Apple to announce "Garage Band for e-books" software

Nathan Pensky · January 17, 2012 · Short URL: https://vator.tv/n/239b

Apple's January 19 event will debut a new generation of e-book software to disrupt textbook market

Apple recently announced an education-oriented media event to take place in New York on January 19, confirming rumors that have been circulating in the tech world since the New Year that a new Apple product would be unveiled at this event.

But don't get too excited. Apple has already indicated that this new product won't be the iPad 3, or anywhere near that level.

But according to Ars Technica, which cites inside sources, this event will debut a series of updates to its iBook platform, which could have wide-ranging application in the textbook industry. Apple plans to create interactive textbooks -- or "Garage Band for textbooks" -- for the iPhone and iPad. Basically, this product would do for textbooks what Apple's Garage Band did for home-recording.

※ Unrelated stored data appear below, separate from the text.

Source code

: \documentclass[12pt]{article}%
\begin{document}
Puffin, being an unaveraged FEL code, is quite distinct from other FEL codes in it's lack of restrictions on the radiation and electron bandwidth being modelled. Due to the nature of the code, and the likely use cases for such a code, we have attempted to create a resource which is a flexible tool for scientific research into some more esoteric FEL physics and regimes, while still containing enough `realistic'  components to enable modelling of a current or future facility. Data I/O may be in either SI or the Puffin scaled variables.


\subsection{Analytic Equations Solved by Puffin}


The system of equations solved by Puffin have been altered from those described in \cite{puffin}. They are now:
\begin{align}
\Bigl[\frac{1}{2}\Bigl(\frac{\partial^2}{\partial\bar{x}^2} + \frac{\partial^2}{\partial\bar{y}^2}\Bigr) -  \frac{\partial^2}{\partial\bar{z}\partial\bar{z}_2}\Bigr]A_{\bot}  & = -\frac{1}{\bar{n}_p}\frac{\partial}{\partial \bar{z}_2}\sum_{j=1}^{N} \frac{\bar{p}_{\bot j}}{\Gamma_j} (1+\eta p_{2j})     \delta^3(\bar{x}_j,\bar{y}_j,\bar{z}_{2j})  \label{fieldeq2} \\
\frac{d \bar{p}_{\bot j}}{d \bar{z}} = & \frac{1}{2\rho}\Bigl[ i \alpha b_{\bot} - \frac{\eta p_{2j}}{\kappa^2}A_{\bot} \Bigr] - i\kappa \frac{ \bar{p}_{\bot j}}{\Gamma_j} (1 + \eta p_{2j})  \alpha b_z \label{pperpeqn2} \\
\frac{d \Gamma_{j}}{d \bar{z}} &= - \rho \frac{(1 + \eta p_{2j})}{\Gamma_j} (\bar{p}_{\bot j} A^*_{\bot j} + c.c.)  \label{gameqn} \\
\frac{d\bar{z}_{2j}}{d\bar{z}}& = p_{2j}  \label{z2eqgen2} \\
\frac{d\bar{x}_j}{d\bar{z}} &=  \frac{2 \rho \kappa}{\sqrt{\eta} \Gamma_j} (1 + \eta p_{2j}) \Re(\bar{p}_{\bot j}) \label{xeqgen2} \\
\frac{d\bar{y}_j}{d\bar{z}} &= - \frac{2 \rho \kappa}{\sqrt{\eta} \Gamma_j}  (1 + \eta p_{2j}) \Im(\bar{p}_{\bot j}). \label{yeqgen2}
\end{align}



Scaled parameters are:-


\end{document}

The education publishing industry -- $4.5 billion net sales revenue in 2010 for higher education and $5.5 billion for K-12 -- is one of the few markets Apple has not yet tapped. Apple has already started to put iPads into classrooms, through its 2011 initiative to donate older generation tablets to Teach for America. Adding current software, which allows students to interact with texts, seems the next step.

We've already seen a little of what Apple can do with interactive iBooks, with the free release of Yellow Submarine last December. This iBook featured 14 video clips from the 1968 film, audio clips of the accompanying Beatles' music and Sir George Martin's score, a "read aloud" functionality that allows readers to follow along with a narrator, and interactive features that let readers tap the screen and make the pictures move.

Several reports believe the new Apple iBook product will support the EPUB3 e-book standard, which allows for a greater interactive text experience. This latest version of the EPUB format would hopefully right some of the e-publishing frustrations, which has left authors and publishers little control over the layout and formatting of e-books.

Thus far, the fixed layouts required for many children's books, the panel layouts for comic books, an figures for academic papers have all been a problem for past generations of e-readers. These, along with new interaction features, are expected to be a part of Apple's new EPUB3 format, which is also expected to be debuted at the upcoming event.

Amazon launched its new e-book format, the KF3, vfor the Kindle only four days ago.